Vegas Vacation
December 15, 2005
By: C.Whyte
"Vegas Vacation"
It all started on a lonely Friday afternoon. I had just gotten off
work and eaten at my favorite restaurant, Falafel of Santa Cruz,
saying good-bye to the only one I only truly love... shwarma sandwiches.
The road was dry and boring as the music was playing
some ware in the volume range of 18-20 and bass up at +5db, and
I was driving at an amazing 70+ mph.
Before I knew it, aka 3 hours later, I was in
San Louis Obispo (no, no I do not know how to spell it, nor do I
care). "SLO," or "Slow" as I call it was surprisingly nip outside
when I rolled up at about 5:30pm. I park in a space and get out
of my car.
Before I know it the animal himself is standing
over me at a commanding 6'2" (height) and 2'6" (length). Needless
to say I was quite shocked by this uncanny turn of events, but I
still managed to squeeze out a "D.......Y."

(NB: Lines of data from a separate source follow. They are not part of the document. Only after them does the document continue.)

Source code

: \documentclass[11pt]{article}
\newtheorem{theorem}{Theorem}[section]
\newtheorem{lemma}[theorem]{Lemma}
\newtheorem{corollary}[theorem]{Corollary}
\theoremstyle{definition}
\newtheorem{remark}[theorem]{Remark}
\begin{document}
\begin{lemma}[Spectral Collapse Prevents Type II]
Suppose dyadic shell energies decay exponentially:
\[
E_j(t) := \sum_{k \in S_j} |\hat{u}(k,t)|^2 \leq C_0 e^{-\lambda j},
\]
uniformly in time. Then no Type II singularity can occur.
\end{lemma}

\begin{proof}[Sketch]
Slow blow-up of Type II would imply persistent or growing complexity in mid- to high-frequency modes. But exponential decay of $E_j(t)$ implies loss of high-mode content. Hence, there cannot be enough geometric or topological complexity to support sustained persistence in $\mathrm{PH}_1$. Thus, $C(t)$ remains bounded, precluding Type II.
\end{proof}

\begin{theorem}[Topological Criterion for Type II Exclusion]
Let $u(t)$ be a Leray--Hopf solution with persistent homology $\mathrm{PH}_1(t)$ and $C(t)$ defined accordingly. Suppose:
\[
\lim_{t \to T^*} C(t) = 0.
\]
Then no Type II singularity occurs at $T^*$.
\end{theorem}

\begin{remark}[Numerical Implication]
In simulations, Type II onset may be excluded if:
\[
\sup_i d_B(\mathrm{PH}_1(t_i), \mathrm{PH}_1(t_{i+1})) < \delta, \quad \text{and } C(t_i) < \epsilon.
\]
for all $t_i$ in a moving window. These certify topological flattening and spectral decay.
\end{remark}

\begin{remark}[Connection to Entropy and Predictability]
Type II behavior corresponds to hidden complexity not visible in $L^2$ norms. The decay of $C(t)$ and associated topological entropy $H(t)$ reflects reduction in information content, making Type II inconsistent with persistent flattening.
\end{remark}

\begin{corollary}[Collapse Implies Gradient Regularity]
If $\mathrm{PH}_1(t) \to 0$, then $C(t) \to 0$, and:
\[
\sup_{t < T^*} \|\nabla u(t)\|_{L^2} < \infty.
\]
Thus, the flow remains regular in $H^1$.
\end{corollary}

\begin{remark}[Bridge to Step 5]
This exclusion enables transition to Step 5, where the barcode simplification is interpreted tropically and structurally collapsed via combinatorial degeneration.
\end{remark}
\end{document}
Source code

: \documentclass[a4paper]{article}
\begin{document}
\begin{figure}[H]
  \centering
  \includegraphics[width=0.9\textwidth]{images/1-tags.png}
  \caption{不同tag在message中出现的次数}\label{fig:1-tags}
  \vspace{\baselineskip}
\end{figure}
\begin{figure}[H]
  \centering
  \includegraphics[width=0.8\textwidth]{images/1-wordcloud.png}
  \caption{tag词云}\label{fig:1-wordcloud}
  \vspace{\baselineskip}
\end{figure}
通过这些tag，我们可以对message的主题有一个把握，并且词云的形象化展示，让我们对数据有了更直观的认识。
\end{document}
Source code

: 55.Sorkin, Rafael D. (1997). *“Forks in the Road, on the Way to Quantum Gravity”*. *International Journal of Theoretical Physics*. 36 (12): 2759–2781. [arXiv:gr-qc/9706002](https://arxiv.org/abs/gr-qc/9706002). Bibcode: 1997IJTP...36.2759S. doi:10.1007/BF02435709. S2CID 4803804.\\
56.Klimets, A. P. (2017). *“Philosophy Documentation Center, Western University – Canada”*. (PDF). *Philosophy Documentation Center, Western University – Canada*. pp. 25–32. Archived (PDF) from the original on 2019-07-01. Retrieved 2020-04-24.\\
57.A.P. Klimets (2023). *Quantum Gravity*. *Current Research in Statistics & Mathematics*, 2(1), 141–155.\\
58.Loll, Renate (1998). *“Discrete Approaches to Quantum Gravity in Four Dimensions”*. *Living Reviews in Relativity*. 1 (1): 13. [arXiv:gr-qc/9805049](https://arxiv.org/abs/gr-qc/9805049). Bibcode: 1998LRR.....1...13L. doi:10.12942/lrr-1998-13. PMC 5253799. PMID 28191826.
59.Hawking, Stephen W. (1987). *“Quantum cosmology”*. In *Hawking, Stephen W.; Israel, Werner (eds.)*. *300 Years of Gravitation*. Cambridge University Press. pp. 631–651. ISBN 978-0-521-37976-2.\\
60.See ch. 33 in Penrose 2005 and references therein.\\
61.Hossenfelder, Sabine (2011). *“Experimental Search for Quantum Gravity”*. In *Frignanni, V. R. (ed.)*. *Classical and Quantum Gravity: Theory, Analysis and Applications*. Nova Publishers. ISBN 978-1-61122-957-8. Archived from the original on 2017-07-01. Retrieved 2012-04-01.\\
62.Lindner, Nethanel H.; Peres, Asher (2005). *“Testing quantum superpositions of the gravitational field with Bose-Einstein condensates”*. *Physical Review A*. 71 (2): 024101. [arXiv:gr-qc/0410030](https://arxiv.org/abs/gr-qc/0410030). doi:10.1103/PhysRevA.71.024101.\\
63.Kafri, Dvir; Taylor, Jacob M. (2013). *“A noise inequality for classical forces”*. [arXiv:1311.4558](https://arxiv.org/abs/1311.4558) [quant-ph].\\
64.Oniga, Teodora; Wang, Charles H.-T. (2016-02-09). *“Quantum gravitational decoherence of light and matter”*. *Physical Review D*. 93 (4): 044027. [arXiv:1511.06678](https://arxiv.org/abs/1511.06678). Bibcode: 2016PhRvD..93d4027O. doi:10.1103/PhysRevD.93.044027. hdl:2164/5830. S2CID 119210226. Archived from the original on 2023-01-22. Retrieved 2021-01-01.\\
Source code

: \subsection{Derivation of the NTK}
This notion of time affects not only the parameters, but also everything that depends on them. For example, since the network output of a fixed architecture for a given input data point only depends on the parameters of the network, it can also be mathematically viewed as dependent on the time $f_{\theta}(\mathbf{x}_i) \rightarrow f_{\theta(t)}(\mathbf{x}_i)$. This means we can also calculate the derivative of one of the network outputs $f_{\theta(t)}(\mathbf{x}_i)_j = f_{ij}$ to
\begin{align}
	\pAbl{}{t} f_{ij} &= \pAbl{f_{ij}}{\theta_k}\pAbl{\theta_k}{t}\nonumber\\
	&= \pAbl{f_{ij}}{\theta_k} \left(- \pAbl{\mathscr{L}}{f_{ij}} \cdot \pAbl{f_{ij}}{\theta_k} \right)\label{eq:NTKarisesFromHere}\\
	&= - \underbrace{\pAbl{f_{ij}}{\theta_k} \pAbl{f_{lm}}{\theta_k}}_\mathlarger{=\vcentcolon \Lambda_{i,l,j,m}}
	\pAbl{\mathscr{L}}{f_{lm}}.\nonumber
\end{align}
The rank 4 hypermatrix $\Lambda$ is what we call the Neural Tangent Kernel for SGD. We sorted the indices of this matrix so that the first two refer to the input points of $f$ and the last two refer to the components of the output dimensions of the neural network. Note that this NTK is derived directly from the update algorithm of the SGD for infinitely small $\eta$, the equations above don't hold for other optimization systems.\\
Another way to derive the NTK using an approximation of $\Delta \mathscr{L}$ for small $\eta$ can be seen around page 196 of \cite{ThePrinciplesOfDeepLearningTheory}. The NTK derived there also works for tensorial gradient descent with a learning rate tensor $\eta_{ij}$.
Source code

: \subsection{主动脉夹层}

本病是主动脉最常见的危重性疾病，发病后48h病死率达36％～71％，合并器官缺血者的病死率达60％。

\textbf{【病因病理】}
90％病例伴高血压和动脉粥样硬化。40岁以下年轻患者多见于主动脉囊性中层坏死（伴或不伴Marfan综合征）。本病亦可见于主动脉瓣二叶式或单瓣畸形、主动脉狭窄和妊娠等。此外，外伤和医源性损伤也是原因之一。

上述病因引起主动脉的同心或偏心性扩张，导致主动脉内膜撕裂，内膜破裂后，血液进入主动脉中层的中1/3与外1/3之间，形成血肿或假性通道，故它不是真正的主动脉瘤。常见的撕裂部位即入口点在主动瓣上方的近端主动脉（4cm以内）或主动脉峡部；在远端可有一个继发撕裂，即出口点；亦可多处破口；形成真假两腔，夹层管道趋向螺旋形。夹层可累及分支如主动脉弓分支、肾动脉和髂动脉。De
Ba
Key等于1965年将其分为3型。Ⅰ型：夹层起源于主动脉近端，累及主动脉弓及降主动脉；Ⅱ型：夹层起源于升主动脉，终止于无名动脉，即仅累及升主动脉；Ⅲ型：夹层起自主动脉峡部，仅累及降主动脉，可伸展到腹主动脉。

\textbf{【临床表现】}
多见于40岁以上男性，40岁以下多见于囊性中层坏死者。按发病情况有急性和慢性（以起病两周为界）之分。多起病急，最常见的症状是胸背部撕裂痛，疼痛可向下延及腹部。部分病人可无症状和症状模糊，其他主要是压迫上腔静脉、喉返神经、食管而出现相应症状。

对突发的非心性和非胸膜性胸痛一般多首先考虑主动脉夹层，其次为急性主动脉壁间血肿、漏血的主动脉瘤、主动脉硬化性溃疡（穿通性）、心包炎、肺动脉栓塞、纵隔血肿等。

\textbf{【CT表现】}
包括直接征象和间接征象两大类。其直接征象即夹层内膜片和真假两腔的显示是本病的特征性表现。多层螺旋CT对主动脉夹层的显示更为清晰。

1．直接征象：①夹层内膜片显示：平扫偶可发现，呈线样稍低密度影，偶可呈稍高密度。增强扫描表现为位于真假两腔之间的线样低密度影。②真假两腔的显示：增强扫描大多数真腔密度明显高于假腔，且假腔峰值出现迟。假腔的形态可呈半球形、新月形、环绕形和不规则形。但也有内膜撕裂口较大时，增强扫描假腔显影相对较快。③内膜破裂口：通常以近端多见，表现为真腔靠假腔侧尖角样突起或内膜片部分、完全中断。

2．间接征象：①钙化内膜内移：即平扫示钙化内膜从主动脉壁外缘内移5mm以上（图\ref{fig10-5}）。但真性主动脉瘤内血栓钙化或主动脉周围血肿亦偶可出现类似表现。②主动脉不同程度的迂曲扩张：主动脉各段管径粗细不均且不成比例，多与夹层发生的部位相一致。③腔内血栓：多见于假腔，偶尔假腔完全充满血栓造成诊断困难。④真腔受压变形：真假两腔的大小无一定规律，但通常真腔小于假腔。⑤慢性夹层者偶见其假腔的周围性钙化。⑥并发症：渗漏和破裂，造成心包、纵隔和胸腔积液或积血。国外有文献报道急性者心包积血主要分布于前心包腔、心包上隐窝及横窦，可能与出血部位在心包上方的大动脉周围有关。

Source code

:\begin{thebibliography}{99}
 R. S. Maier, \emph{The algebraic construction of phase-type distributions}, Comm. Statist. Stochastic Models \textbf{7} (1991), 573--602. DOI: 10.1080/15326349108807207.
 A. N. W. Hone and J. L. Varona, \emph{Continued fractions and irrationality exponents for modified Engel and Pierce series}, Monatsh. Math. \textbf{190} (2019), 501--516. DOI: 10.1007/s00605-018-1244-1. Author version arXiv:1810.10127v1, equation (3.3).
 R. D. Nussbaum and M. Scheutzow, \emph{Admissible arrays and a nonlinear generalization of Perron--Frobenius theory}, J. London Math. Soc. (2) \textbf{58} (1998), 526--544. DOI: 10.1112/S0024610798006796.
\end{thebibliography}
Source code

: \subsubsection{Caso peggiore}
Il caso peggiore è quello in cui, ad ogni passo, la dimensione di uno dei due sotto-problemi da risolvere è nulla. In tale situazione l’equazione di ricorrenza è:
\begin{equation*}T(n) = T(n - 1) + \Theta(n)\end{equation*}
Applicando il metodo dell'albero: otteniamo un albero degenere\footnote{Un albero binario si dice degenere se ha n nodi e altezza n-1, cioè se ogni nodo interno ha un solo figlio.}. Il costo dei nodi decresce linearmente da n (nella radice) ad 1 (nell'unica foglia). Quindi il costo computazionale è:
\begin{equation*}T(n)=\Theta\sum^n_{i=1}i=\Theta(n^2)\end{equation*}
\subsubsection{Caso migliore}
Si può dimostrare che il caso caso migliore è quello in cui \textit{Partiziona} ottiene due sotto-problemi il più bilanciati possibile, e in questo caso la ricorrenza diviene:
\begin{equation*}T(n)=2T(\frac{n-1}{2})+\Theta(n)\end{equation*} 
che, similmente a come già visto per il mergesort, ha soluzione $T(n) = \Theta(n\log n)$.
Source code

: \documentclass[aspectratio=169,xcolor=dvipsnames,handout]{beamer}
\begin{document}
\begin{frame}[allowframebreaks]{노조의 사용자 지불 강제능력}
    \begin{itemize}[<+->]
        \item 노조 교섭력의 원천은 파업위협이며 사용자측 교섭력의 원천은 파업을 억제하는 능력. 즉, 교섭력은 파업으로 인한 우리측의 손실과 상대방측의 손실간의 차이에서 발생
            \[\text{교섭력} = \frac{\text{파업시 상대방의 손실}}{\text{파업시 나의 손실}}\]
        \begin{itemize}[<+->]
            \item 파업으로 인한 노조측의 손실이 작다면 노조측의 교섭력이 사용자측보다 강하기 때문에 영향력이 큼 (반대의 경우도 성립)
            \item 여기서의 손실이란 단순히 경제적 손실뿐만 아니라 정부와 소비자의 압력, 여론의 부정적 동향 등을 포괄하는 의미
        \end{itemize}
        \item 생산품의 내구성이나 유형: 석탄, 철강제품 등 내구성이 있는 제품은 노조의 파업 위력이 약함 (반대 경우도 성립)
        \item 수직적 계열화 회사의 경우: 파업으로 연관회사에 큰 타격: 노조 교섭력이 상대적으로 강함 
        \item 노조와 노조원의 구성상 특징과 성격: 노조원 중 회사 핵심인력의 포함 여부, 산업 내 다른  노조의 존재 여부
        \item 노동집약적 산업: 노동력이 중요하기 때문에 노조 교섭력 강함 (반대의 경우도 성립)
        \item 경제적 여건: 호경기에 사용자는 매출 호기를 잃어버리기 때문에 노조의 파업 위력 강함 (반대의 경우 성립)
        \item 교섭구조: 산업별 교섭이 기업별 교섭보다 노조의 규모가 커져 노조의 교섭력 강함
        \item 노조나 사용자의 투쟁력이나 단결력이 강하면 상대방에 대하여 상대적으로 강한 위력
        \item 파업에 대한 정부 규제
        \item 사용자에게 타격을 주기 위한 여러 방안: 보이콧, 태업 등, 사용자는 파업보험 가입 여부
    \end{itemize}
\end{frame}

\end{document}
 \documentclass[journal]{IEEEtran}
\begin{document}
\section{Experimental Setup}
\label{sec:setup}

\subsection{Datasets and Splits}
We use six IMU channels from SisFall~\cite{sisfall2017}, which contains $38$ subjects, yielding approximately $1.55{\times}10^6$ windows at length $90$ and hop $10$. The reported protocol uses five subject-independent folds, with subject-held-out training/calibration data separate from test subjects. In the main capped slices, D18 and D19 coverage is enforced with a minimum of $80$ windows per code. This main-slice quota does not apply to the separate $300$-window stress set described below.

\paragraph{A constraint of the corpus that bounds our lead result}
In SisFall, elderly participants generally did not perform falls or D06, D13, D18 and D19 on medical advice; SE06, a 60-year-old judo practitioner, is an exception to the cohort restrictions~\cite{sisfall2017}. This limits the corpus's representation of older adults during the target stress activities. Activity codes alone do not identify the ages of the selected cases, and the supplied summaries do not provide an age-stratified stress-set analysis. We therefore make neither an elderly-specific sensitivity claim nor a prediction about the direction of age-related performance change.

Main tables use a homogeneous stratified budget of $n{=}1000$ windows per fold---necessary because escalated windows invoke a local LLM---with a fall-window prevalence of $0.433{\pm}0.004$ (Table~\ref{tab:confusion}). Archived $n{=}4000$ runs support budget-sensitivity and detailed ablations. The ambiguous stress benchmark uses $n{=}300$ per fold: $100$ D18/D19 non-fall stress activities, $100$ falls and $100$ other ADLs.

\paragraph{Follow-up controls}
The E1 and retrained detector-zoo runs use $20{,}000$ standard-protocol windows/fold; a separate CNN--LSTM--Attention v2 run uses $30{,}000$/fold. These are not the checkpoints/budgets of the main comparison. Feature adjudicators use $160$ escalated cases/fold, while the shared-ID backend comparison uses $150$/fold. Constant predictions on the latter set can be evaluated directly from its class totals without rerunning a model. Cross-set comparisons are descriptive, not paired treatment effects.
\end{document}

Prepared for what lies ahead, I had remembered
to pack a digital camera and a digital voice recorder; there was
no way I was going to let any of this gold go to waste! I then proceeded
to unpack my car and make the transfer into DY's truck.
Before I knew it, the entire truck was packed
with bags, pillows, and fellow Cal Pollians and we were on our way
to the one and only... Bakersfield.
I know what you are all thinking: "Bakersfield
is mad lame" or "Bakersfield is mad embarrassing" or "why did DY
have a 2' boner upon arrival?"
The answers: "Because it is crazy cold, and Bakersfield
is 1/2 way to Las Vegas."
The drive up to Bakersfield was interesting.
I got the honor of sitting shot gun, while the two backseat riders
(Andrew and Lenny... also referred to as "Len-Sauce") got to watch
a DVD on a laptop computer. Star Wars: Episode III, I believe, the
"Cool Runnings" of the 21st century if you will. I found out that
it is a lot different to hear a movie than it is to see it. I also
found out that Lenny's voice gets (amazingly) louder when he sees
a light saber.
Before I knew it, we were there in Bakersfield.
If you have never been to Bakersfield, conceder yourself lucky in
a sense that you didn't have to smell it, but hurt that you haven't
experienced the insane amounts of fog that travels through that
town. If I am not mistaken, the super blockbuster smash hit "The
Fog" was filmed and inspired by that town. A little side note, the
super smash blockbuster hit "Jingle All The Way" is still available
in your local Blockbuster Video store nation wide.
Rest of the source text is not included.